Background Changes in synaptic excitability and reduced brain metabolism are among the earliest alterations associated with the development of Alzheimer’s disease (AD) (Reiman et al., 2004; Sperling et al., 2009). Among different approaches for therapeutics, the stimulation of synaptic activity has been shown to be protective in models of AD, and deep brain stimulation (DBS) provides amelioration in AD patients (Sankar et al., 2015; Swaab and Bao, 2010; Tampellini, 2015). Such positive effects might reflect changes occurring at cellular levels when activity is induced, indicating that brain stimulation might promote cellular mechanisms correcting neuronal and synaptic dysfunctions. We have demonstrated that synaptic stimulation, via DBS or other methods, exerts protection in mouse models of AD and frontotemporal dementia (FTD) by enhancing autophagy, lysosomal degradation of pathologic tau, and protecting synapses (Akwa et al., 2018; Mann et al., 2018). Ongoing investigations are revealing the involvement of TFEB and its downstream genes in the enhancement of lysosomal activity upon stimulation.

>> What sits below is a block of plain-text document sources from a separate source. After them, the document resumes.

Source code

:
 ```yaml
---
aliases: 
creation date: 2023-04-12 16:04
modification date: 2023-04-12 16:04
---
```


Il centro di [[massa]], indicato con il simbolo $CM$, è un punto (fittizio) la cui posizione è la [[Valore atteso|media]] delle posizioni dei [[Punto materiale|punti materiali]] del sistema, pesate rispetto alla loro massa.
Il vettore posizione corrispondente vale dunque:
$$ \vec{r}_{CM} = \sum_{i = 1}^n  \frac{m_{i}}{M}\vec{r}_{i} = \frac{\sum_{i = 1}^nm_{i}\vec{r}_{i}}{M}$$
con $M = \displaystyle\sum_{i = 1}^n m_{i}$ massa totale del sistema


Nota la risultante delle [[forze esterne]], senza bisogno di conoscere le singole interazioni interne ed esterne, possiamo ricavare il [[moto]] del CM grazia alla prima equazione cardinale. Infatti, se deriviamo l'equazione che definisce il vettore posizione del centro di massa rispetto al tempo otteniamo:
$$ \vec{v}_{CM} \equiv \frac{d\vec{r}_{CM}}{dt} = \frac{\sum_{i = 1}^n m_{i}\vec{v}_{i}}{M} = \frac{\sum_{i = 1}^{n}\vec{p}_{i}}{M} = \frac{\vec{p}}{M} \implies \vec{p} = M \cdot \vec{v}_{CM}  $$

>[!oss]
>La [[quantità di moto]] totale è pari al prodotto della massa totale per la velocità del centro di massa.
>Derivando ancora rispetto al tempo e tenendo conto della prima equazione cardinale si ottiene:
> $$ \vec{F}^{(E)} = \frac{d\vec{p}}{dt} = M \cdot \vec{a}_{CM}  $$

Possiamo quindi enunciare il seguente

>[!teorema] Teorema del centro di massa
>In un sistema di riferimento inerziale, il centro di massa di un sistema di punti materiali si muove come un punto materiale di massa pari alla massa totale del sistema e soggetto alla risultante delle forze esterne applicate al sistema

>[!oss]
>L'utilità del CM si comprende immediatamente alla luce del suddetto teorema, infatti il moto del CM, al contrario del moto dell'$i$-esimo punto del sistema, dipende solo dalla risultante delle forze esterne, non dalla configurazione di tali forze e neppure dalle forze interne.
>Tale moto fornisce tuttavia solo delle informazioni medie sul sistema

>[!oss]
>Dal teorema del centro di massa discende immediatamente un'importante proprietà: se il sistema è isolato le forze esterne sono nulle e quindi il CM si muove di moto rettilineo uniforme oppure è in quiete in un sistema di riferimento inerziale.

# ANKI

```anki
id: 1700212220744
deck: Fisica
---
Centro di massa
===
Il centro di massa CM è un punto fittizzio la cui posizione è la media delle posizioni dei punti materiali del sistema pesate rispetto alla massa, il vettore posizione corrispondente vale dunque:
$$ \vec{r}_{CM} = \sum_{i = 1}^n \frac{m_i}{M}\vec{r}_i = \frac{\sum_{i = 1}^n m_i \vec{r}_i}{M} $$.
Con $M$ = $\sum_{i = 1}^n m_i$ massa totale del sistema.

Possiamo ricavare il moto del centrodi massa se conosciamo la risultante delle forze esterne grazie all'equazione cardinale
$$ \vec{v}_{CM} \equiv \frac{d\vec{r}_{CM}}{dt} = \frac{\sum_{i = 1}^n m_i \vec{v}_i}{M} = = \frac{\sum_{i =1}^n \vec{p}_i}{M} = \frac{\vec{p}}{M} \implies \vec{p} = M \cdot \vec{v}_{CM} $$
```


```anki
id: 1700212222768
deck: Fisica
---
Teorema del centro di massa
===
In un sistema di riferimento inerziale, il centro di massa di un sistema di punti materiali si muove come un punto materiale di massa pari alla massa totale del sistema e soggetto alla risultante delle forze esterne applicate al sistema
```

Method Synaptic activity was induced by electrode implantation in the entorhinal cortex of 3xTg mice (Mann et al., 2018). Cultured neurons were prepared from E15 PS19 mouse embryos (Akwa et al., 2018) and stimulated at 14 days in vitro (Ehlers, 2003). RT‐qPCR was performed as described (Napolitano et al., 2018). Confocal immunofluorescence, Western blot and statistical analyses were performed as described (Akwa et al., 2018). Result DBS was able to reduce levels of hyperphosphorylated and oligomeric (but not total) tau restoring levels of synaptic proteins back to wild‐type in 3xTg mice. Pathological tau clearance required lysosmal activity, which was enhanced by synaptic stimulation. Trascription factor EB (TFEB) (Sardiello et al., 2009) plays a pivotal role in regulating lysosomal biogenesis and autophagy, and is involved in activity‐driven tau degradation. Indeed, our recent RT‐qPCR data analyses revealed increase expressions of TFEB downstream genes, including ATP6‐V1H and ATP6‐V0D1, in neurons during synaptic stimulation. Conclusion The enhancement of lysosomal degradation by the involvement TFEB and related genes demonstrated positive effects of DBS/synaptic stimulation at cellular and molecular level against pathological tau.